> **The task**: Filter these entries so that only lines with the word "service" remain.
Input for this task below:
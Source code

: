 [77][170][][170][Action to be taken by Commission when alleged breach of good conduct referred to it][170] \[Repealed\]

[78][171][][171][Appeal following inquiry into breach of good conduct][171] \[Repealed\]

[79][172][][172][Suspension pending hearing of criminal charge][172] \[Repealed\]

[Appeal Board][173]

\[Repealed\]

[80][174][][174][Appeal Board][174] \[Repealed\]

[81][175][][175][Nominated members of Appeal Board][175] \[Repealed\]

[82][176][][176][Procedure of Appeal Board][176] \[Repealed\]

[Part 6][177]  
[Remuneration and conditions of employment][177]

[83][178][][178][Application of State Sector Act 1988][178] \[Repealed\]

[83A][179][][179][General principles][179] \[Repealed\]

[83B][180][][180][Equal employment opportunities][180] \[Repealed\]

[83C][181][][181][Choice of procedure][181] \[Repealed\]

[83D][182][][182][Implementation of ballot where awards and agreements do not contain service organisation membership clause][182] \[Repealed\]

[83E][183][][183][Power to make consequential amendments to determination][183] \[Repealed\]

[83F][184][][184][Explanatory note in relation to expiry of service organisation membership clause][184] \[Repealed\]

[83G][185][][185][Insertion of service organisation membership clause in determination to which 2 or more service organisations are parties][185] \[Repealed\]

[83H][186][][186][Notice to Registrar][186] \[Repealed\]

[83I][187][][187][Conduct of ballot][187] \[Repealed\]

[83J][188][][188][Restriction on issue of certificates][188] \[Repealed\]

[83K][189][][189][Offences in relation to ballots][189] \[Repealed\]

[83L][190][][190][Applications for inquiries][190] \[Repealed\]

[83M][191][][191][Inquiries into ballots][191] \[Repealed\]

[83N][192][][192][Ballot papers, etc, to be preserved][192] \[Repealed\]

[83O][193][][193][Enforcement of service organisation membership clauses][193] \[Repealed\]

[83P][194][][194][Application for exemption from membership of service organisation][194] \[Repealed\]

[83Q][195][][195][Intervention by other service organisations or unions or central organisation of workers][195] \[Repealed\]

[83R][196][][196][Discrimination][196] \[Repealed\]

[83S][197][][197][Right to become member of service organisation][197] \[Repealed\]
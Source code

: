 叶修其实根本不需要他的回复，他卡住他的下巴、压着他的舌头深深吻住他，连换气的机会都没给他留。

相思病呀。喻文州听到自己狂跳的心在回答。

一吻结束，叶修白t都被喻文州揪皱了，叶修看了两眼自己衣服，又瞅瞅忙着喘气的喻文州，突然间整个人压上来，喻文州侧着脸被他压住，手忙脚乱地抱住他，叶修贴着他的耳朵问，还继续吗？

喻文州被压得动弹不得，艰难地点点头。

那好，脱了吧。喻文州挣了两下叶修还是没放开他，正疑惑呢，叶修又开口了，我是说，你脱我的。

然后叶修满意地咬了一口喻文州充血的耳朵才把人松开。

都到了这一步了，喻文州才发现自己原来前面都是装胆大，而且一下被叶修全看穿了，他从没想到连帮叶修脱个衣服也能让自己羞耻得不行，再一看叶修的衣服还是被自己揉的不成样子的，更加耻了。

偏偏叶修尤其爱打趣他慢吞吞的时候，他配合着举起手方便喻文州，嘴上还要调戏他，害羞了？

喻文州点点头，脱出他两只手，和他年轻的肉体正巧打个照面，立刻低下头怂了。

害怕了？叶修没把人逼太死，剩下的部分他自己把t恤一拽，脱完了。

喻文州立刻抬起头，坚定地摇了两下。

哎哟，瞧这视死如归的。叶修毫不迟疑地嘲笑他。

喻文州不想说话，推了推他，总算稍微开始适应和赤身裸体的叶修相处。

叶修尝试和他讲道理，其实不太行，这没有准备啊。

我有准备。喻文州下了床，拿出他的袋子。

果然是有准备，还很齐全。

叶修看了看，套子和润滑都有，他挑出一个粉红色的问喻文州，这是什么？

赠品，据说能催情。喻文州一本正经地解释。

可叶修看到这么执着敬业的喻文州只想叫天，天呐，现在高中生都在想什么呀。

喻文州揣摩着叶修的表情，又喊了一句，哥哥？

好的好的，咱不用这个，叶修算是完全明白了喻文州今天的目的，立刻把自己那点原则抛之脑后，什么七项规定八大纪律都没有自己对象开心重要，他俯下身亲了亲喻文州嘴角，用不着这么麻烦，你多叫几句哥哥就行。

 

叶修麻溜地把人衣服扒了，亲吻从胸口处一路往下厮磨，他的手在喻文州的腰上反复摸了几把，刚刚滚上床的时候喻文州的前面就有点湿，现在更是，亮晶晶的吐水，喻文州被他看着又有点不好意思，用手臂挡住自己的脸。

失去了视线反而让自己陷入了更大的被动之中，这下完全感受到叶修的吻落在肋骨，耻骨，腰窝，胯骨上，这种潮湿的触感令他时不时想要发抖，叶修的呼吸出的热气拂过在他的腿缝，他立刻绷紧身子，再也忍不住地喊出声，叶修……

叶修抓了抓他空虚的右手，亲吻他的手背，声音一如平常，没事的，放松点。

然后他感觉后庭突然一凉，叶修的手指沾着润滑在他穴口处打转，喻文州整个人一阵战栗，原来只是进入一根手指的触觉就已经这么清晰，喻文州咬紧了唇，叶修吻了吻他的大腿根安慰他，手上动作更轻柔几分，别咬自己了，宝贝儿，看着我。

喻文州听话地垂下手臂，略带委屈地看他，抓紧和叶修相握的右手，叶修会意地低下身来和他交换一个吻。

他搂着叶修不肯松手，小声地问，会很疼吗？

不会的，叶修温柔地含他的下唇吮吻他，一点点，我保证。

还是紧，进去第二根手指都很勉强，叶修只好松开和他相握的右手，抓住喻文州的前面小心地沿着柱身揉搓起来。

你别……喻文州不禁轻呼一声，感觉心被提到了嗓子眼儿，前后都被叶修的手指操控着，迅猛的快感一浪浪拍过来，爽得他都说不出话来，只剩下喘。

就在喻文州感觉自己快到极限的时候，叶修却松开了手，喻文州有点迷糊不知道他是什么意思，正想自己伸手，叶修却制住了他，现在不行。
End of Input for this task.
> **Written reply**:
[83D][182][][182][Implementation of ballot where awards and agreements do not contain service organisation membership clause][182] \[Repealed\]
[83F][184][][184][Explanatory note in relation to expiry of service organisation membership clause][184] \[Repealed\]
[83G][185][][185][Insertion of service organisation membership clause in determination to which 2 or more service organisations are parties][185] \[Repealed\]
[83O][193][][193][Enforcement of service organisation membership clauses][193] \[Repealed\]
[83P][194][][194][Application for exemption from membership of service organisation][194] \[Repealed\]
[83Q][195][][195][Intervention by other service organisations or unions or central organisation of workers][195] \[Repealed\]
[83S][197][][197][Right to become member of service organisation][197] \[Repealed\]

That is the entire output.